PORQUE entonces todo era prolongado. Los días eran tan largos, que se partían por la mitad, y después de la sandía, venían las horas interminables de la siesta, la prohibición terminante, inalterable, de salir de casa y su argumentario: una insolación, caen bichos en la cabeza, a estas horas sólo hay húngaros y pordioseros por la calle, etc. Yo no sé de dónde se sacaría mi madre aquella atribución tan descabellada para con los necesitados y los magiares, pero sí sé que esta maestría de cazar moscas al vuelo, sin el recurso de la goma ni el reclamo del azúcar, me viene de aquellas horas de siesta, en las que luego, agotado de subir por las franjas luminosas de polvo y sol (que dice Ada Salas en un poema), terminaba quedándome dormido. Eso también tenía su recompensa, porque luego por las noches no te entraba sueño y podías, mientras los mayores se sentaban al fresco, quedarte jugando hasta las tantas (de todos los juegos, el más excitante era el del cinto guardao y el caliente, caliente). O porque también en verano, durante unos días, junto con los de Barcelona, llegaba el hombre de la furgoneta.

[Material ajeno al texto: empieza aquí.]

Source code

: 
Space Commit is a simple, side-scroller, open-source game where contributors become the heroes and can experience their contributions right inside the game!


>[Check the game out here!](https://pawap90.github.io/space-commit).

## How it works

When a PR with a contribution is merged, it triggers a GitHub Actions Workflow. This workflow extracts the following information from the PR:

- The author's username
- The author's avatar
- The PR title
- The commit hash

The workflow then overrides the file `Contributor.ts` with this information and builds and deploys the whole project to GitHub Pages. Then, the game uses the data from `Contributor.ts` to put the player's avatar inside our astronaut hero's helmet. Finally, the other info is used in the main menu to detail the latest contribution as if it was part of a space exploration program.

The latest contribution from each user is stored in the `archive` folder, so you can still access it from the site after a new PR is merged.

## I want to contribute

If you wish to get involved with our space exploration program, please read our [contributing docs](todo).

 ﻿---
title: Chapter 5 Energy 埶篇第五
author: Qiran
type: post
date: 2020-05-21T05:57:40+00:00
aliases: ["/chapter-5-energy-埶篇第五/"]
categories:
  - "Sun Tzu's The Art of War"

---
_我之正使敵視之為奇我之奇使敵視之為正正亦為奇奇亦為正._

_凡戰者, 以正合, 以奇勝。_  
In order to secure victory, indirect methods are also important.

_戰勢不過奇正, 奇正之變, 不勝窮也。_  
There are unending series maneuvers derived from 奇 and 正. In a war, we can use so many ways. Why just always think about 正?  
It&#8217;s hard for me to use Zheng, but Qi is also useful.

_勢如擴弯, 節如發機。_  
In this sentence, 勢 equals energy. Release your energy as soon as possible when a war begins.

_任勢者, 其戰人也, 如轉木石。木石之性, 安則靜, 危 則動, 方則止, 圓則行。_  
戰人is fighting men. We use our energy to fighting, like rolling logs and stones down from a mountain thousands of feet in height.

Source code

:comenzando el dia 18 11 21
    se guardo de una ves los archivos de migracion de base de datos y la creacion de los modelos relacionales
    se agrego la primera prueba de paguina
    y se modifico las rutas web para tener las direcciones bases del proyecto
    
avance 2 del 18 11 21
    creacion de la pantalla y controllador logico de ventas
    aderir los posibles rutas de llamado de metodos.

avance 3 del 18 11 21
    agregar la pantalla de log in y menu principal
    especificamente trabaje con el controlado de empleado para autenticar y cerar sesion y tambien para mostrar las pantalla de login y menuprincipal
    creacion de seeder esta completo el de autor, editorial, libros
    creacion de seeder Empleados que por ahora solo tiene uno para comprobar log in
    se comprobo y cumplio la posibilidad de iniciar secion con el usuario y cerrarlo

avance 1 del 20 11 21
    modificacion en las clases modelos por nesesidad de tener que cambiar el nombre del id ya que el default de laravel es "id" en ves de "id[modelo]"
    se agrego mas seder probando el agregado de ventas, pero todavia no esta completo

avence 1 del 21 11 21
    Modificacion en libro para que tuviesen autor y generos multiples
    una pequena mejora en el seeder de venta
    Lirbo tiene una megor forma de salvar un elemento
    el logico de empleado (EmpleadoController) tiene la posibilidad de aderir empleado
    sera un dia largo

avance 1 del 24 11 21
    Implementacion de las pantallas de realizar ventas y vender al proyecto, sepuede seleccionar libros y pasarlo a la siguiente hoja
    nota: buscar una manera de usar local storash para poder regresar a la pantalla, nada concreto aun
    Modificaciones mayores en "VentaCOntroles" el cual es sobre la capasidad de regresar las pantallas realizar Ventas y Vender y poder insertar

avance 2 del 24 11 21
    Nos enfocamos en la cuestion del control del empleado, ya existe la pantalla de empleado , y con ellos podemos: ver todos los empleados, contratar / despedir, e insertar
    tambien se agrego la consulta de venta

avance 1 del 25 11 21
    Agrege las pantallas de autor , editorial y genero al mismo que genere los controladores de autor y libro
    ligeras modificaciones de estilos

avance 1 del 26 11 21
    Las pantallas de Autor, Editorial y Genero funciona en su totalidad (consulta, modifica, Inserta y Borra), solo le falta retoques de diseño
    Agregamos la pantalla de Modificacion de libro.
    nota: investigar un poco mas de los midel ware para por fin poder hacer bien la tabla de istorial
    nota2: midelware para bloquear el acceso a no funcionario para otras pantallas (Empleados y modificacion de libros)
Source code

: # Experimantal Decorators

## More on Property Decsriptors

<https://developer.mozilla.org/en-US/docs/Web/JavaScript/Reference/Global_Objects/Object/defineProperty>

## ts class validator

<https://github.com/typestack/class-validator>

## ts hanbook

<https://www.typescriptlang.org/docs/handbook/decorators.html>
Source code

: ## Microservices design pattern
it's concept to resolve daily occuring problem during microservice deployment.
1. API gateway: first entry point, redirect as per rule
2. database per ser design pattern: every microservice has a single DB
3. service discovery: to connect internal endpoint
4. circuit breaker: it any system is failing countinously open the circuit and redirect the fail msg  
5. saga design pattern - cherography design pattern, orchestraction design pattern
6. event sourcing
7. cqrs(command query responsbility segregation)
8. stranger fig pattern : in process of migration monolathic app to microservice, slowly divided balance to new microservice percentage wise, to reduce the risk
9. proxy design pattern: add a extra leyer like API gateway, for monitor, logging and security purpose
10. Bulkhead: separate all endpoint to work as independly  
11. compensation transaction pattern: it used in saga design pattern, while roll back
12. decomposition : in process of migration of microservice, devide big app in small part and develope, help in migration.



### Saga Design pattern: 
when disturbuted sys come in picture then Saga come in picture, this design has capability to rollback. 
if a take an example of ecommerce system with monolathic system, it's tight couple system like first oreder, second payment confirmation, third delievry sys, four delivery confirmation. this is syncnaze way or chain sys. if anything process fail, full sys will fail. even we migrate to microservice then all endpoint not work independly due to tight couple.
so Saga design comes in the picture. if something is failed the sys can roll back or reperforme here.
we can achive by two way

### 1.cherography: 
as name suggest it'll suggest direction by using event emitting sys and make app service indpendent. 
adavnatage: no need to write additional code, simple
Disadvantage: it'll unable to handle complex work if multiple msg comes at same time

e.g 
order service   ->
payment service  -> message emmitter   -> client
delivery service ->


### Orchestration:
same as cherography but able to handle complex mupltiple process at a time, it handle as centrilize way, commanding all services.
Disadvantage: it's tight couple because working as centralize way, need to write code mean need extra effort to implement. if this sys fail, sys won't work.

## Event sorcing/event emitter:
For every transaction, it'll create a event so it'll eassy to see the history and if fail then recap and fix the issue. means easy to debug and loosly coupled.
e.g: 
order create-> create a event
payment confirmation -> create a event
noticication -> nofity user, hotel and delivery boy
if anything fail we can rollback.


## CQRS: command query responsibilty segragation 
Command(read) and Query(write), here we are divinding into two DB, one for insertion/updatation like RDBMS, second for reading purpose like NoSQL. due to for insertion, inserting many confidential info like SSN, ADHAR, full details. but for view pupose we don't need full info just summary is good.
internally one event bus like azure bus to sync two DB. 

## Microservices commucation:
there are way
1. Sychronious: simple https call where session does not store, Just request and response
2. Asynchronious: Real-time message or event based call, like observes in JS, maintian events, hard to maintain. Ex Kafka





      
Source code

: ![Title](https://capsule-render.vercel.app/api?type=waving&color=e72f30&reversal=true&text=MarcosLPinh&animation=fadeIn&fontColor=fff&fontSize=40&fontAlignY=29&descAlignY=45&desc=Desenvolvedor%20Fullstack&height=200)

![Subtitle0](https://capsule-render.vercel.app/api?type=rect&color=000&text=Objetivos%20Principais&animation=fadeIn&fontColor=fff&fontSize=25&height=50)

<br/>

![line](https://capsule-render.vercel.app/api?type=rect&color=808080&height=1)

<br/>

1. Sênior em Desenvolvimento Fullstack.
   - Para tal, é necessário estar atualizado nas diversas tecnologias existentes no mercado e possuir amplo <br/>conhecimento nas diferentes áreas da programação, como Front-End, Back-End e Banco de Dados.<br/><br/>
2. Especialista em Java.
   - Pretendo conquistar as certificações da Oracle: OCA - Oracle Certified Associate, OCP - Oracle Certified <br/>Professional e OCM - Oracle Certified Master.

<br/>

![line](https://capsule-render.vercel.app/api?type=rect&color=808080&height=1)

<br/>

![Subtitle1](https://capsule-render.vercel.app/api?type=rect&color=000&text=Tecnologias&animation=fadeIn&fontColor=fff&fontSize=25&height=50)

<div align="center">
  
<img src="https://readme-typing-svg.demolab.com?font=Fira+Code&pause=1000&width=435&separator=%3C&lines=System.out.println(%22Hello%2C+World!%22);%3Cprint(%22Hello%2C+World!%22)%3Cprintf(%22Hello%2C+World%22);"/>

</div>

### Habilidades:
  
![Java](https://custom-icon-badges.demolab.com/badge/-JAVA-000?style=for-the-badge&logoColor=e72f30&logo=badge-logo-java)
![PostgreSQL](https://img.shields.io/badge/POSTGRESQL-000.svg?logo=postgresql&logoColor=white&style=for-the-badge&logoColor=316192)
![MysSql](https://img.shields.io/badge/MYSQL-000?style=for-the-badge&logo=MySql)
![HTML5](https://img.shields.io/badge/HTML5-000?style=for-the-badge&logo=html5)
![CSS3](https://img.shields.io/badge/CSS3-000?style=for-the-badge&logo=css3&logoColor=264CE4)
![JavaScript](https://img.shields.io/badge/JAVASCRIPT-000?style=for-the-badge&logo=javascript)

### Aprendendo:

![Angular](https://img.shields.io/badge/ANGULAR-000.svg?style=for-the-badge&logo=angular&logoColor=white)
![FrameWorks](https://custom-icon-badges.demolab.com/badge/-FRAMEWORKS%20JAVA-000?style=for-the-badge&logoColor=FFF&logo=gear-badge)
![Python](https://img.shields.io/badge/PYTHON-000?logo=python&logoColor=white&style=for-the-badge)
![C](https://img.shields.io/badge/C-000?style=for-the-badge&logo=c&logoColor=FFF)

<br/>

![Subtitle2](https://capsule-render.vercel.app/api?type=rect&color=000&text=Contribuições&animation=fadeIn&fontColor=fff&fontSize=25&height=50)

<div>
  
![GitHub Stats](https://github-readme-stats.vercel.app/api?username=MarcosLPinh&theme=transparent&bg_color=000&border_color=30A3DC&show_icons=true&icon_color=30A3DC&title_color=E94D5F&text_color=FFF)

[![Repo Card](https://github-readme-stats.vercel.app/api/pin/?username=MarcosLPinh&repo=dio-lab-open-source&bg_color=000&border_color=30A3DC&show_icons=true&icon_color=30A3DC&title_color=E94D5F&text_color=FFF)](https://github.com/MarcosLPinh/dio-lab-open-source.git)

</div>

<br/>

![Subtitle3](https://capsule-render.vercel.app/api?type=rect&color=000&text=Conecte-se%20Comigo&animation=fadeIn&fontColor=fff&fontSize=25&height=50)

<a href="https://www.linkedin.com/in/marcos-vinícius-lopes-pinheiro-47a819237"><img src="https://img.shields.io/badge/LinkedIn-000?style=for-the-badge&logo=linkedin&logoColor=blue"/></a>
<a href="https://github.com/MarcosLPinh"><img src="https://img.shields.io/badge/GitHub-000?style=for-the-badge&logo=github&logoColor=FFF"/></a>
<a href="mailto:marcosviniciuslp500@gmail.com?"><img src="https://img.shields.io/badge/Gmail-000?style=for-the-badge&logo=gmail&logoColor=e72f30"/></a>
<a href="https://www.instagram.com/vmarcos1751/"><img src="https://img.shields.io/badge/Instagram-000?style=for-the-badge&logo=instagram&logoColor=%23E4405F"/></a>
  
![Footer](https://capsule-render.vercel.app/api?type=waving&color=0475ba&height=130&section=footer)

La aparcaba en el medio de la plaza, colocaba la sábana en una de las paredes y se iba al ayuntamiento a encargar un pregón a todas luces innecesario; para entonces ya todo el pueblo sabía que había llegado el grito de Johnny Weissmuller y la venganza de El llanero solitario . Y esas noches, la gente, en vez de sentarse al fresco en la puerta de su casa o en la plazoleta, y de jugar nosotros al cinto guardao o a las cuatro esquinas, todos acudíamos con nuestras sillas al reclamo de la imagen. Imposible olvidarse de aquel ruido de la máquina, el chasquido de las pipas, el crepitar del celuloide, los cortes continuos, las tiras con los números, aquellos minutos de fastidio y de rifa que tanto retrasaban el final de la película y, sobre todo, la posibilidad de volver a ver algunas nalgas asomando por la espalda.

En fin que, cruzado el cabo de Hornos, no nos queda más paraíso que el de los afelios y perihelios de la infancia; pero no la niñez de entonces, sino la de ahora, esta que acabo de evocar, tan repleta de lagunas y de trampas.